Paul Malmont (born 4 March 1966) is an American author who has specialized in books considering the style and tropes of popular fiction of the past, making the writers of that popular fiction the heroes and protagonists of his own work.

As a marketing executive for DC he produced numerous documentaries and projects celebrating the legacy of the company’s superheroes including 450 episodes of the pop culture news and entertainment program, DC Daily.

Life
He was born in Washington, D.C.
In his literary debut The Chinatown Death Cloud Peril, published in 2007, Malmont created a 1930s pulp story that featured Walter Gibson (creator of the Shadow), Lester Dent (creator of Doc Savage) and Scientology founder L. Ron Hubbard.

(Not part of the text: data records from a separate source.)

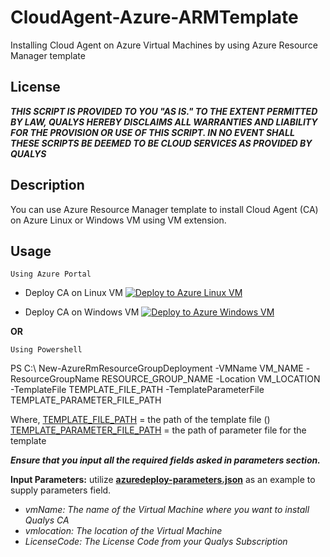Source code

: # CloudAgent-Azure-ARMTemplate
Installing Cloud Agent on Azure Virtual Machines by using Azure Resource Manager template

## License
_**THIS SCRIPT IS PROVIDED TO YOU "AS IS."  TO THE EXTENT PERMITTED BY LAW, QUALYS HEREBY DISCLAIMS ALL WARRANTIES AND LIABILITY FOR THE PROVISION OR USE OF THIS SCRIPT.  IN NO EVENT SHALL THESE SCRIPTS BE DEEMED TO BE CLOUD SERVICES AS PROVIDED BY QUALYS**_


## Description
You can use Azure Resource Manager template to install Cloud Agent (CA) on Azure Linux or Windows VM using VM extension.

## Usage
`Using Azure Portal`
* Deploy CA on Linux VM [![Deploy to Azure Linux VM](http://azuredeploy.net/deploybutton.png)](https://portal.azure.com/#create/Microsoft.Template/uri/https%3A%2F%2Fraw.githubusercontent.com%2FQualys-Public%2FCloudAgent-Azure-ARMTemplate%2Fmaster%2FLinuxVm.json)

* Deploy CA on Windows VM [![Deploy to Azure Windows VM](http://azuredeploy.net/deploybutton.png)](https://portal.azure.com/#create/Microsoft.Template/uri/https%3A%2F%2Fraw.githubusercontent.com%2FQualys-Public%2FCloudAgent-Azure-ARMTemplate%2Fmaster%2FWindowsVm.json)

**OR** 

`Using Powershell`

PS C:\ New-AzureRmResourceGroupDeployment -VMName VM_NAME -ResourceGroupName RESOURCE_GROUP_NAME -Location VM_LOCATION -TemplateFile TEMPLATE_FILE_PATH -TemplateParameterFile TEMPLATE_PARAMETER_FILE_PATH

Where,
[TEMPLATE_FILE_PATH](LinuxVm.json) = the path of the template file ()
[TEMPLATE_PARAMETER_FILE_PATH](/Example/azuredeploy-parameters.json) = the path of parameter file for the template 

_**Ensure that you input all the required fields asked in parameters section.**_

**Input Parameters:**
utilize [**azuredeploy-parameters.json**](/Example/azuredeploy-parameters.json) as an example to supply parameters field.

* _vmName: The name of the Virtual Machine where you want to install Qualys CA_
* _vmlocation: The location of the Virtual Machine_
* _LicenseCode: The License Code from your Qualys Subscription_

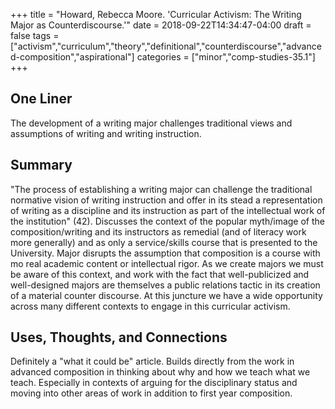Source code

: +++
title = "Howard, Rebecca Moore. 'Curricular Activism: The Writing Major as Counterdiscourse.'"
date = 2018-09-22T14:34:47-04:00
draft = false
tags = ["activism","curriculum","theory","definitional","counterdiscourse","advanced-composition","aspirational"]
categories = ["minor","comp-studies-35.1"]
+++
## One Liner
The development of a writing major challenges traditional views and assumptions of writing and writing instruction.

## Summary
"The process of establishing a writing major can challenge the traditional normative vision of writing instruction and offer in its stead a representation of writing as a discipline and its instruction as part of the intellectual work of the institution" (42). Discusses the context of the popular myth/image of the composition/writing and its instructors as remedial (and of literacy work more generally) and as only a service/skills course that is presented to the University. Major disrupts the assumption that composition is a course with mo real academic content or intellectual rigor. As we create majors we must be aware of this context, and work with the fact that well-publicized and well-designed majors are themselves a public relations tactic in its creation of a material counter discourse. At this juncture we have a wide opportunity across many different contexts to engage in this curricular activism.

## Uses, Thoughts, and Connections
Definitely a "what it could be" article. Builds directly from the work in advanced composition in thinking about why and how we teach what we teach. Especially in contexts of arguing for the disciplinary status and moving into other areas of work in addition to first year composition.

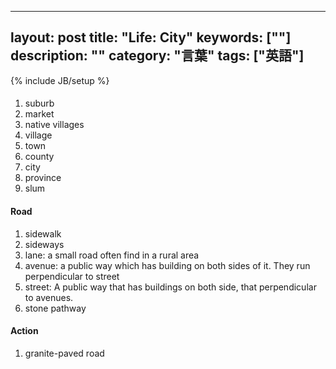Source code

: 
---
layout: post
title: "Life: City"
keywords: [""]
description: ""
category: "言葉"
tags: ["英語"]
---
{% include JB/setup %}

####
1. suburb
2. market
3. native villages
4. village
5. town
6. county
7. city
8. province
9. slum

#### Road
1. sidewalk
2. sideways
3. lane: a small road often find in a rural area
4. avenue: a public way which has building on both sides of it. They run
   perpendicular to street
5. street: A public way that has buildings on both side, that perpendicular to
   avenues.
6. stone pathway


#### Action
1. granite-paved road
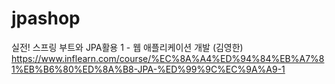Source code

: # jpashop
실전! 스프링 부트와 JPA활용 1 - 웹 애플리케이션 개발 (김영한) https://www.inflearn.com/course/%EC%8A%A4%ED%94%84%EB%A7%81%EB%B6%80%ED%8A%B8-JPA-%ED%99%9C%EC%9A%A9-1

Malmont's second book, Jack London in Paradise (2009) was a historical novel about Jack London,. His third book, a sequel to his first novel, was The Astounding, the Amazing, and the Unknown (2011) which featured as its protagonists science-fiction authors Robert Heinlein and Isaac Asimov. In 2010, Malmont wrote the first four issues of DC Comics' Doc Savage comic book with artist Howard Porter and covers by artist J.G. Jones.

Malmont also made a short film, "The King of the Magicians", that was a commendation winner at the UK Festival of Fantastic Films and premiered at the Los Angeles International Film Festival.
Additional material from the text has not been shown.